Przydomowa retencja wody opadowej: deszczówka
Zasoby wodne Polski zajmują w Europie przedostatnie miejsce. Ich ochrona staje się jeszcze bardziej paląca w związku ze zmianami klimatycznymi, czyli brakiem śniegu zimą, często długotrwałym brakiem opadów powodującym rekordowe susze, a także znaczącą zmianą częstotliwości i charakteru opadów, które mają w tej chwili bardziej dynamiczny i gwałtowny przebieg, przez co w wielu miejscach powstały ubytki wody podziemnej przyczyniające się do wysuszenia terenu.
W takiej sytuacji powinniśmy nauczyć się dbania o każdy litr wody. Im więcej jej zbierzemy w ramach dużej i małej retencji, tym mniejsze będzie zapotrzebowanie na nią z wodociągów i tym bardziej będziemy chronić środowisko. Dużą retencją zajmują się władze, mała retencja to działania lokalne, włączając właścicieli domów jednorodzinnych zbierających wody opadowe. Gromadzenie rezerw wody stało się więc koniecznością nie tylko w przypadku gospodarstw rolnych, ale także w przydomowych ogródkach. Zbieranie deszczówki jest łatwe i ekologiczne, a przede wszystkim przyczynia się do realnych oszczędności w zużyciu wody wodociągowej. Jest jednym z elementów małej retencji wodnej, na którą dofinansowanie można uzyskać środki. Rządowy program Moja Woda realizowany jest przez Narodowy Fundusz Ochrony Środowiska i Gospodarki Wodnej (NFOŚiGW). Zaplanowano go na lata 2020-2024 (w roku 2022 niestety nie przewidziano naborów).

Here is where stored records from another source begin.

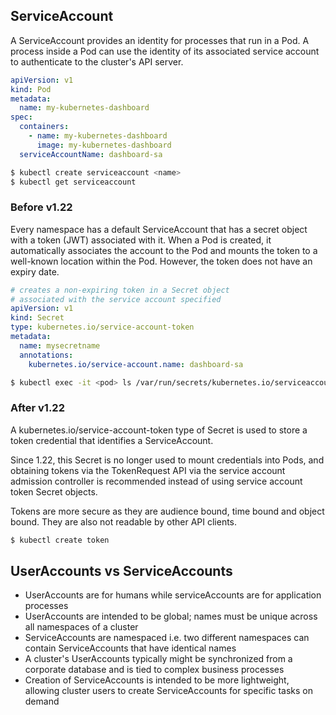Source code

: ## ServiceAccount

A ServiceAccount provides an identity for processes that run in a Pod. A process inside a Pod can use the identity of its associated service account to authenticate to the cluster's API server.

```yaml
apiVersion: v1
kind: Pod
metadata:
  name: my-kubernetes-dashboard
spec:
  containers:
    - name: my-kubernetes-dashboard
      image: my-kubernetes-dashboard
  serviceAccountName: dashboard-sa
```

```bash
$ kubectl create serviceaccount <name>
$ kubectl get serviceaccount
```

### Before v1.22

Every namespace has a default ServiceAccount that has a secret object with a token (JWT) associated with it. When a Pod is created, it automatically associates the account to the Pod and mounts the token to a well-known location within the Pod. However, the token does not have an expiry date.

```yaml
# creates a non-expiring token in a Secret object
# associated with the service account specified
apiVersion: v1
kind: Secret
type: kubernetes.io/service-account-token
metadata:
  name: mysecretname
  annotations:
    kubernetes.io/service-account.name: dashboard-sa
```

```bash
$ kubectl exec -it <pod> ls /var/run/secrets/kubernetes.io/serviceaccount
```

### After v1.22

A kubernetes.io/service-account-token type of Secret is used to store a token credential that identifies a ServiceAccount.

Since 1.22, this Secret is no longer used to mount credentials into Pods, and obtaining tokens via the TokenRequest API via the service account admission controller is recommended instead of using service account token Secret objects.

Tokens are more secure as they are audience bound, time bound and object bound. They are also not readable by other API clients.

```bash
$ kubectl create token
```

## UserAccounts vs ServiceAccounts

- UserAccounts are for humans while serviceAccounts are for application processes
- UserAccounts are intended to be global; names must be unique across all namespaces of a cluster
- ServiceAccounts are namespaced i.e. two different namespaces can contain ServiceAccounts that have identical names
- A cluster's UserAccounts typically might be synchronized from a corporate database and is tied to complex business processes
- Creation of ServiceAccounts is intended to be more lightweight, allowing cluster users to create ServiceAccounts for specific tasks on demand

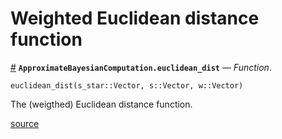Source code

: 
<a id='Weighted-Euclidean-distance-function-1'></a>

# Weighted Euclidean distance function

<a id='ApproximateBayesianComputation.euclidean_dist' href='#ApproximateBayesianComputation.euclidean_dist'>#</a>
**`ApproximateBayesianComputation.euclidean_dist`** &mdash; *Function*.



```
euclidean_dist(s_star::Vector, s::Vector, w::Vector)
```

The (weigthed) Euclidean distance function.


<a target='_blank' href='https://github.com/SamuelWiqvist/ApproximateBayesianComputation.jl/blob/e462f22d3194c7bcc5dec24708fc4385d8ca1ab8/src\distancefunctions.jl#L2' class='documenter-source'>source</a><br>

Co to jest mała retencja wodna?
Najogólniej mówiąc to lokalne gromadzenie i magazynowanie wody w niewielkich zbiornikach (również tych naturalnych). Jej celem jest ochrona zasobów wody, czyli zatrzymywanie wody jak najdłużej, by poprawić nawodnienie gruntu – podnieść poziom wód gruntowych. Dzięki przydomowej retencji wody opadowej możliwe jest wykorzystanie jej w dowolnym momencie. Gromadzić można wodę opadową oraz pochodzącą z topniejącego śniegu. To woda, której nie można wykorzystać na cele spożywcze, ale wszelkie inne sanitarne już tak. Oprócz podlewania ogródka może być stosowana również w domowych instalacjach, czy do mycia samochodu. W takim przypadku możemy liczyć na ograniczenie zużycia wody z wodociągu nawet o połowę. Korzystanie z przydomowej retencji wody opadowej zmniejsza również ilość ścieków odprowadzanych do kanalizacji.

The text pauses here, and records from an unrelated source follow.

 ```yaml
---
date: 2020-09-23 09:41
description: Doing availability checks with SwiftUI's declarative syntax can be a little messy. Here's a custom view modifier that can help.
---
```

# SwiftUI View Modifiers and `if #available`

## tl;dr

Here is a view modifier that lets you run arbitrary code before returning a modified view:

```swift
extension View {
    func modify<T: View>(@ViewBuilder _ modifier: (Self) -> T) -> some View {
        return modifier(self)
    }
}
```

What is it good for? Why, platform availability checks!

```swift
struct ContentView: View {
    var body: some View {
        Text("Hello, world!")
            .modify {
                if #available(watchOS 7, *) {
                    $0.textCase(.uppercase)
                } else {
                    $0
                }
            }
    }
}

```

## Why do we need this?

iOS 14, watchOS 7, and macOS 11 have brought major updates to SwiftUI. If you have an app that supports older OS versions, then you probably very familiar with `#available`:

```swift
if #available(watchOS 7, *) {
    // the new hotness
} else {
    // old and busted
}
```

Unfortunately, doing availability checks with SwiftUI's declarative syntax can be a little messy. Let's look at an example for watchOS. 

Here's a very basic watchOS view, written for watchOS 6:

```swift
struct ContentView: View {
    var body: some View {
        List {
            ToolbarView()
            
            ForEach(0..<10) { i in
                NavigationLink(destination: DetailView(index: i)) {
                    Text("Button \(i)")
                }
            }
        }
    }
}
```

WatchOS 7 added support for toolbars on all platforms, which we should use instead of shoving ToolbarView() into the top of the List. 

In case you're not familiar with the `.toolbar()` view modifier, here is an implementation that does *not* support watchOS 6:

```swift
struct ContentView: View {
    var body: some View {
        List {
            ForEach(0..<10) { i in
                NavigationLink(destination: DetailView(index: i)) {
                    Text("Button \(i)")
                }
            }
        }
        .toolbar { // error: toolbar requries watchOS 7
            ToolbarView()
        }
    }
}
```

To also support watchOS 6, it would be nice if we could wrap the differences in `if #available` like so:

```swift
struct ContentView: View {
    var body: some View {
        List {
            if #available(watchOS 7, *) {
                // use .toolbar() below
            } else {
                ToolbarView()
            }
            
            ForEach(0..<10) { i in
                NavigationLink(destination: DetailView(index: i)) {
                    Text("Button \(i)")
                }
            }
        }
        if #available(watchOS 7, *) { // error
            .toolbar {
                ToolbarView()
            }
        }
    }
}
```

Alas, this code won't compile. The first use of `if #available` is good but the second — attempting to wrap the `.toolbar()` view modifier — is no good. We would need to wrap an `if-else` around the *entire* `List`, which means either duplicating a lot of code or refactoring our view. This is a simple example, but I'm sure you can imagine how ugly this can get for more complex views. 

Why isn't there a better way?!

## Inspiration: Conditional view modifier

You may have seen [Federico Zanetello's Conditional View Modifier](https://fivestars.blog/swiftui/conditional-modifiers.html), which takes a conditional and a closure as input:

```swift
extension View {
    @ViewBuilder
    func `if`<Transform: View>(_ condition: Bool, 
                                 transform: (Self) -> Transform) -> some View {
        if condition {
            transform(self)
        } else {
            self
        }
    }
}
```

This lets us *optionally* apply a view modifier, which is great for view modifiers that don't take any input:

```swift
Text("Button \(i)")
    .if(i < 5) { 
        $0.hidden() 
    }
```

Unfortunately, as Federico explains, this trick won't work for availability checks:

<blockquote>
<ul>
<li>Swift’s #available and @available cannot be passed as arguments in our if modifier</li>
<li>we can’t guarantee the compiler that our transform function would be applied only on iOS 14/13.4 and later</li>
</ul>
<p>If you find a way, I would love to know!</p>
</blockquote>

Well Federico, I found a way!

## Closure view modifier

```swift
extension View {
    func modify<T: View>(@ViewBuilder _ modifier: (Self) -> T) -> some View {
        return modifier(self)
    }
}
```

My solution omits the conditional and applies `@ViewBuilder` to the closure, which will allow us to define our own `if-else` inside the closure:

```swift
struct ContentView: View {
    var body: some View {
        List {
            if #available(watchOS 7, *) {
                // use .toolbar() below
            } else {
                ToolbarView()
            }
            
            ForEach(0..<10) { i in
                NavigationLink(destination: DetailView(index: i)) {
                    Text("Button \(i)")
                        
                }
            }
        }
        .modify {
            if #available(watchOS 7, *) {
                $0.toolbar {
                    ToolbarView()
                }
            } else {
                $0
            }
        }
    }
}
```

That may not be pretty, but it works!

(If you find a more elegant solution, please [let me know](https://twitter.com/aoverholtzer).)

Jak magazynować deszczówkę?
Wodę deszczową gromadzimy w dostosowanych do tego celu pojemnikach, najczęściej takich z tworzywa sztucznego. Niewskazane jest używanie zbiorników metalowych, ponieważ do wody mogą przedostawać się związki metali, które będą wchodzić w reakcję z obecnymi w deszczówce kwasami oraz zbiorniki betonowe, z których wypłukiwany jest wapń.
Wybierając pojemnik, warto zwrócić uwagę na kilka kwestii. Ponieważ światło sprzyja rozwojowi glonów, pojemnik powinien być nieprzezroczysty i wyposażony w pokrywę. Szczelne zamknięcie dodatkowo chroni zawartość zbiornika przed zanieczyszczeniami, zwierzętami czy dziećmi. Ze względów praktycznych warto wybrać model z kranikiem, który umożliwia szybkie i wygodne pobranie wody i nalanie jej np. do konewki.
Dodatkowo w pojemniku można zainstalować pompę zanurzeniową, najlepiej z wbudowanym filtrem zapobiegającym przedostawaniu się zanieczyszczeń, która ułatwi korzystanie ze zgromadzonej wody i umożliwi podłączenie zraszaczy lub węża ogrodowego. Pojemnik na wodę powinien stanąć w miejscu zacienionym, aby nie rozwijały się w nim glony. Zimą należy go opróżnić, ponieważ zbiornik może pęknąć pod wpływem mrozu.
Warto pamiętać, że zbiornik, pojemnik na deszczówkę może być elementem ozdobnym ogrodu. W sklepach dostępne są zbiorniki w najróżniejszych kształtach, np. drewnianych beczek, greckich amfor czy ogromnych donic, a także proste zbiorniki w stonowanych kolorach, które wtapiają się w otoczenie.
Odprowadzanie wód opadowych do kanalizacji deszczowej powoduje, że woda zostaje utracona bezpowrotnie. Stosowanie rozwiązań przyjaznych naturze w zakresie retencjonowania wody sprawia, że tak cenny w dzisiejszych czasach deszcz może otrzymać drugie życie i być ponownie wykorzystany w okresach suchszych.